HAPPY AS A KING—"PAPERS ALL SOLD."
[SHADOW PANTOMIMES.]
What are the boys and girls going to do Thanksgiving night when dinner is over, the nuts and raisins all gone, the last sugar-plum eaten, and it isn't yet time to go to bed? Suppose they try Shadow Pantomimes.
Draw a white screen across the parlor, hanging down to the floor, darken the part of the room where the audience are, and place one strong light at the extreme end, behind the stage, so that the shadows of the actors will be thrown on the screen when they pass or stand behind it. The subjects have to be guessed by the audience. A Shadow Pantomime has the advantage that all sorts of contrivances can be used, and the appearance of the players disguised, so that the lookers-on will soon want to see what is at the other side of the screen, where the sight of card-board cats and donkeys and paper noses and chins would be a sad disillusion. The player should in general keep near the screen, but never touch or shake it; and as there is no scenery except such shadows as bushes or fences, no scene is announced, but all has to be guessed from the action of the figures. The subjects should, of course, be easy to guess, as the audience enjoys better what is recognized quickly. We suggest to ingenious shadow-makers as possible subjects: Cinderella—the child and the godmother, the dance, the fitting of the shoe. The Lion and the Unicorn—the lion's mane and tail and the unicorn's horn being the chief distinctions, and the crown being represented on a pole in the middle while they fight; afterward the representation of the last lines are easy: "Some gave them white bread, and some gave them brown; some gave them plum-cake, and drummed them out of town." Punch and Judy, with Judy's large cap and Punch's hump, pointed cap, and long nose and chin, and of course a Toby, well cut out of mill-board or card-board. The House that Jack built, with a constant show of the objects in succession, some of them only cut models, held at a distance from the screen so as to enlarge the shadows: this would be necessary, for instance, in showing the house with its bright windows, and it is well for such subjects to draw a curtain across the lower part of the stage, and place a screen at each side, so as to leave only a small square of light for exhibiting the shadows, while the hands are hidden behind the screens.
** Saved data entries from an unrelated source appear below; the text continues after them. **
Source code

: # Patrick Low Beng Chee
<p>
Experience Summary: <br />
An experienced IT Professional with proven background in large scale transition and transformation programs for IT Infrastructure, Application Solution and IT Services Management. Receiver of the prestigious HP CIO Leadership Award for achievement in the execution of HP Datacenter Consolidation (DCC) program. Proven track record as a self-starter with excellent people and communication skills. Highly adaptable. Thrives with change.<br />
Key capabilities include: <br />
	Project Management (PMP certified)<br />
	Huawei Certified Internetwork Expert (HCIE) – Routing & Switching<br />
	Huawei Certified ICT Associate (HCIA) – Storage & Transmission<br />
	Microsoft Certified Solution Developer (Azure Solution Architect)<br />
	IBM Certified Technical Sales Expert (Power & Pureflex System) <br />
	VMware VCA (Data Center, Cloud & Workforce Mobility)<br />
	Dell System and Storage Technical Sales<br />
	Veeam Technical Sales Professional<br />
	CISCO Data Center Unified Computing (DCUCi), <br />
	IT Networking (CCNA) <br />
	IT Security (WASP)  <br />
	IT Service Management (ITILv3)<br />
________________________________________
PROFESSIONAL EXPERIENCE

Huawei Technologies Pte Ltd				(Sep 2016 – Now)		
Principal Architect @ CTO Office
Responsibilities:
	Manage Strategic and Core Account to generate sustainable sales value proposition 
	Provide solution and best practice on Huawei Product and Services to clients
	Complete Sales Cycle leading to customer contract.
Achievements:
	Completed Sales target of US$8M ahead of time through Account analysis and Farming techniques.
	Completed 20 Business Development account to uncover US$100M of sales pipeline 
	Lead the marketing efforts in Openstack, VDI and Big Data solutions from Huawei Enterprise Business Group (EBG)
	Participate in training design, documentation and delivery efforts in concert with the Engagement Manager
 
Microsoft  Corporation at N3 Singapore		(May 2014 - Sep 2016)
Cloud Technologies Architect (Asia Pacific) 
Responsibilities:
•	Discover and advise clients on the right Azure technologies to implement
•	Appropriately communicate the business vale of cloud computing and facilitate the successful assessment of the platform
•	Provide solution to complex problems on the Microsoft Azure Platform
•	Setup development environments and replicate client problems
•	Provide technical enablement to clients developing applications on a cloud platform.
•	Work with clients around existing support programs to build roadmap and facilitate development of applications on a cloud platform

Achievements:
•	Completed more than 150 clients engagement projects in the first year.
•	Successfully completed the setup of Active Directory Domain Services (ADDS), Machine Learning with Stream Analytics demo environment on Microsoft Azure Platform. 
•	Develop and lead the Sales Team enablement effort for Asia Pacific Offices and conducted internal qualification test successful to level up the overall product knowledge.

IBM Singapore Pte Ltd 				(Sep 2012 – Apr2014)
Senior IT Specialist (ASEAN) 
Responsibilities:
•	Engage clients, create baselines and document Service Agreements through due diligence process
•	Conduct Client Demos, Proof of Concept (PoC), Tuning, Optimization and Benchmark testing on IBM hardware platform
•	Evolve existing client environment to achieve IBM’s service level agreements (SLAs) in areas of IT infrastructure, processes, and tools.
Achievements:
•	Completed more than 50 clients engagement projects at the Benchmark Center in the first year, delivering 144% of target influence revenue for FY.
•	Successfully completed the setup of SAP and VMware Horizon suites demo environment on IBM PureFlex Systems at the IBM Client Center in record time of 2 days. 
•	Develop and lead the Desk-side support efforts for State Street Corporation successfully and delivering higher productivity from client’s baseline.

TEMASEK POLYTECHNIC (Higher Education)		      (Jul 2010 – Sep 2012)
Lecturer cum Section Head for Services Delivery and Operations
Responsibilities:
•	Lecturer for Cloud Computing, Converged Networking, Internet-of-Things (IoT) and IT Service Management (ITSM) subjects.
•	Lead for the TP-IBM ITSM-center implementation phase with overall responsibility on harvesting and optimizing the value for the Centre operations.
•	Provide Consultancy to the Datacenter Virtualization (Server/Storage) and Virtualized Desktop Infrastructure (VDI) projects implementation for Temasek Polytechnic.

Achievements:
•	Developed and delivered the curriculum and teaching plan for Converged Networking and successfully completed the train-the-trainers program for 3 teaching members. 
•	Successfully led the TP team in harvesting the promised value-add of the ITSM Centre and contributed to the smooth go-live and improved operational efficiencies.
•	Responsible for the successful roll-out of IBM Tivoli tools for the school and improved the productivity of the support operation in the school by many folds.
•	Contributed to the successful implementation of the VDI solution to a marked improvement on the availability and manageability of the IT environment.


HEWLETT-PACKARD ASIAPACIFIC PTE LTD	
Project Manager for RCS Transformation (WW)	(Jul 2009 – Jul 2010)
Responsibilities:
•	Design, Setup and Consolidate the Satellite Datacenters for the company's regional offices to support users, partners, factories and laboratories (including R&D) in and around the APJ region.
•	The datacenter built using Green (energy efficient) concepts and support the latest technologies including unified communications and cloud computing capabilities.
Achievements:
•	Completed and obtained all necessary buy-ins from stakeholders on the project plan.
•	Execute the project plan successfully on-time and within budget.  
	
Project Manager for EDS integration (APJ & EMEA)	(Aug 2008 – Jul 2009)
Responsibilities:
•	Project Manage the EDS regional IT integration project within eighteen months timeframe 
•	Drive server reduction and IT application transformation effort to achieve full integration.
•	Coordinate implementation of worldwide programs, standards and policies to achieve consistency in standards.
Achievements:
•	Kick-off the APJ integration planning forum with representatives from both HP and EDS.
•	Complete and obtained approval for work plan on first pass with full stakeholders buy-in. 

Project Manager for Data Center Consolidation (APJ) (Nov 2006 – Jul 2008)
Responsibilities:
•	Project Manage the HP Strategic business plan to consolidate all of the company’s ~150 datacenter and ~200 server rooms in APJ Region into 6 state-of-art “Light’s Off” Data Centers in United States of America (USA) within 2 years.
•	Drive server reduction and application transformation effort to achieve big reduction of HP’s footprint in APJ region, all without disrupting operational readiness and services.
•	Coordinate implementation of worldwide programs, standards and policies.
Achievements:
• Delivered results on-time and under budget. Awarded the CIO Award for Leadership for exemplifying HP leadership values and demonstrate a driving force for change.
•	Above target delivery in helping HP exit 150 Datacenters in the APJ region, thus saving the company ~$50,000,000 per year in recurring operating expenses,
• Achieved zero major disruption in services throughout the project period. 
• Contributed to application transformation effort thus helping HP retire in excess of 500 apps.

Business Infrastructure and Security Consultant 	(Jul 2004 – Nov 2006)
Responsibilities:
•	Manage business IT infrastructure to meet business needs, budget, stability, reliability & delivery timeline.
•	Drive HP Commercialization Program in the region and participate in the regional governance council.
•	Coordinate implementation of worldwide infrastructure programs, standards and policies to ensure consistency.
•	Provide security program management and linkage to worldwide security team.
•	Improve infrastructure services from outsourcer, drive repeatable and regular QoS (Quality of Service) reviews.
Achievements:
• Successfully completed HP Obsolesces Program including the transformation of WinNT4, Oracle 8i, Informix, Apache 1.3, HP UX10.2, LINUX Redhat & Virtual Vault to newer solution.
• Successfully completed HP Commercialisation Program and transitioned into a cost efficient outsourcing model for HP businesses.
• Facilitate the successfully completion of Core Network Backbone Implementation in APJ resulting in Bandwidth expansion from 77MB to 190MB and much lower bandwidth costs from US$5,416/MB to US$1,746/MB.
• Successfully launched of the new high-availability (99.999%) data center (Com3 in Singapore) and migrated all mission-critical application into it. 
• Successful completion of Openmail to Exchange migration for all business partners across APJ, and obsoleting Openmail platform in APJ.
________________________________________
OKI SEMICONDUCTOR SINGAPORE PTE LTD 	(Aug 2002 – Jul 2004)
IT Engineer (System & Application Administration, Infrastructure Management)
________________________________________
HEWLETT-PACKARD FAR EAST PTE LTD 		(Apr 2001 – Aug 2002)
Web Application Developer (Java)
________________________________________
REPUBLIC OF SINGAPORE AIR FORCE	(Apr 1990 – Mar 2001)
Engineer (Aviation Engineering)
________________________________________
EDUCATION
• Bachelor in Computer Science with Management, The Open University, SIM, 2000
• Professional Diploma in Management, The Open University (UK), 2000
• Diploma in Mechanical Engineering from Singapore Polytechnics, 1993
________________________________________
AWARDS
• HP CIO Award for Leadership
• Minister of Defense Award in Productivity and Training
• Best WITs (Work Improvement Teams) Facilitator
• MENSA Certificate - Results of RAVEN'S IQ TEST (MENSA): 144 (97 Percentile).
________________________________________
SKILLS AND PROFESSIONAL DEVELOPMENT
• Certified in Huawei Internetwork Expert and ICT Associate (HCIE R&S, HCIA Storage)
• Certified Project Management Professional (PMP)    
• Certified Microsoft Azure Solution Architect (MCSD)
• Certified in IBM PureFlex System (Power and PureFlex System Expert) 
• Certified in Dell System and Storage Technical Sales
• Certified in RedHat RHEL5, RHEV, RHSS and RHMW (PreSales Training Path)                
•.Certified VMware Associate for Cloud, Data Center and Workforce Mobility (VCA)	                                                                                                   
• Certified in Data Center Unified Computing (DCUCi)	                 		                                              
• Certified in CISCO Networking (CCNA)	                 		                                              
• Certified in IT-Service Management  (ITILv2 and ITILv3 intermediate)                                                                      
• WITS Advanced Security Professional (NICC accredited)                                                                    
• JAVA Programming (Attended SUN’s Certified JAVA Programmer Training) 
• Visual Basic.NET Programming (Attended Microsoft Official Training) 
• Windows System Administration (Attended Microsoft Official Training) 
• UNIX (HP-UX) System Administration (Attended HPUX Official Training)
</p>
Sing a Song of Sixpence, the pie being the shadow of a packed clothes-basket, the king and queen wearing crowns, and the blackbird of the last verses being swung on the end of a thread so as to hit off a paper nose.
Most of the nursery rhymes admit of being shown in shadows, and also such ballads as the "Mistletoe Bough." There may be, for a change at the end, a few shadow charades, such as Snow-ball, Cox-comb, Asterisk (ass-tea-risk), Ring-let, Cat-as-(ass)-trophy, etc., done quickly and guessed easily.